The lines to output run from the first line of the entries below through the line containing "1.4540712579976848 × 10^280 |"; copy them exactly and leave out pictures.
┏━━
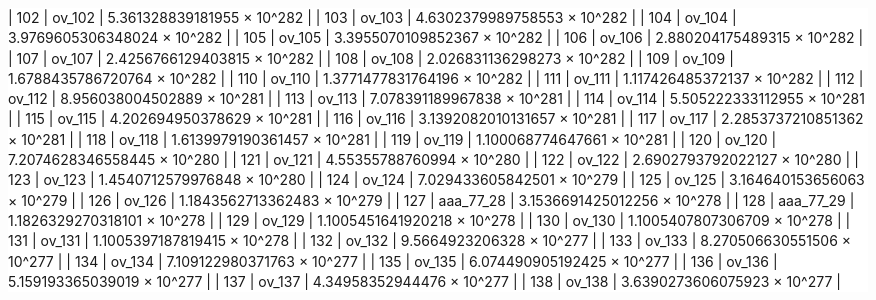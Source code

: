 | 102 | ov_102 | 5.361328839181955 × 10^282 |
| 103 | ov_103 | 4.6302379989758553 × 10^282 |
| 104 | ov_104 | 3.9769605306348024 × 10^282 |
| 105 | ov_105 | 3.3955070109852367 × 10^282 |
| 106 | ov_106 | 2.880204175489315 × 10^282 |
| 107 | ov_107 | 2.4256766129403815 × 10^282 |
| 108 | ov_108 | 2.026831136298273 × 10^282 |
| 109 | ov_109 | 1.6788435786720764 × 10^282 |
| 110 | ov_110 | 1.3771477831764196 × 10^282 |
| 111 | ov_111 | 1.117426485372137 × 10^282 |
| 112 | ov_112 | 8.956038004502889 × 10^281 |
| 113 | ov_113 | 7.078391189967838 × 10^281 |
| 114 | ov_114 | 5.505222333112955 × 10^281 |
| 115 | ov_115 | 4.202694950378629 × 10^281 |
| 116 | ov_116 | 3.1392082010131657 × 10^281 |
| 117 | ov_117 | 2.2853737210851362 × 10^281 |
| 118 | ov_118 | 1.6139979190361457 × 10^281 |
| 119 | ov_119 | 1.100068774647661 × 10^281 |
| 120 | ov_120 | 7.2074628346558445 × 10^280 |
| 121 | ov_121 | 4.55355788760994 × 10^280 |
| 122 | ov_122 | 2.6902793792022127 × 10^280 |
| 123 | ov_123 | 1.4540712579976848 × 10^280 |
| 124 | ov_124 | 7.029433605842501 × 10^279 |
| 125 | ov_125 | 3.164640153656063 × 10^279 |
| 126 | ov_126 | 1.1843562713362483 × 10^279 |
| 127 | aaa_77_28 | 3.1536691425012256 × 10^278 |
| 128 | aaa_77_29 | 1.1826329270318101 × 10^278 |
| 129 | ov_129 | 1.1005451641920218 × 10^278 |
| 130 | ov_130 | 1.1005407807306709 × 10^278 |
| 131 | ov_131 | 1.1005397187819415 × 10^278 |
| 132 | ov_132 | 9.5664923206328 × 10^277 |
| 133 | ov_133 | 8.270506630551506 × 10^277 |
| 134 | ov_134 | 7.109122980371763 × 10^277 |
| 135 | ov_135 | 6.074490905192425 × 10^277 |
| 136 | ov_136 | 5.159193365039019 × 10^277 |
| 137 | ov_137 | 4.34958352944476 × 10^277 |
| 138 | ov_138 | 3.6390273606075923 × 10^277 |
┗━━
Answer:
Source code

: | 102 | ov_102 | 5.361328839181955 × 10^282 |
| 103 | ov_103 | 4.6302379989758553 × 10^282 |
| 104 | ov_104 | 3.9769605306348024 × 10^282 |
| 105 | ov_105 | 3.3955070109852367 × 10^282 |
| 106 | ov_106 | 2.880204175489315 × 10^282 |
| 107 | ov_107 | 2.4256766129403815 × 10^282 |
| 108 | ov_108 | 2.026831136298273 × 10^282 |
| 109 | ov_109 | 1.6788435786720764 × 10^282 |
| 110 | ov_110 | 1.3771477831764196 × 10^282 |
| 111 | ov_111 | 1.117426485372137 × 10^282 |
| 112 | ov_112 | 8.956038004502889 × 10^281 |
| 113 | ov_113 | 7.078391189967838 × 10^281 |
| 114 | ov_114 | 5.505222333112955 × 10^281 |
| 115 | ov_115 | 4.202694950378629 × 10^281 |
| 116 | ov_116 | 3.1392082010131657 × 10^281 |
| 117 | ov_117 | 2.2853737210851362 × 10^281 |
| 118 | ov_118 | 1.6139979190361457 × 10^281 |
| 119 | ov_119 | 1.100068774647661 × 10^281 |
| 120 | ov_120 | 7.2074628346558445 × 10^280 |
| 121 | ov_121 | 4.55355788760994 × 10^280 |
| 122 | ov_122 | 2.6902793792022127 × 10^280 |
| 123 | ov_123 | 1.4540712579976848 × 10^280 |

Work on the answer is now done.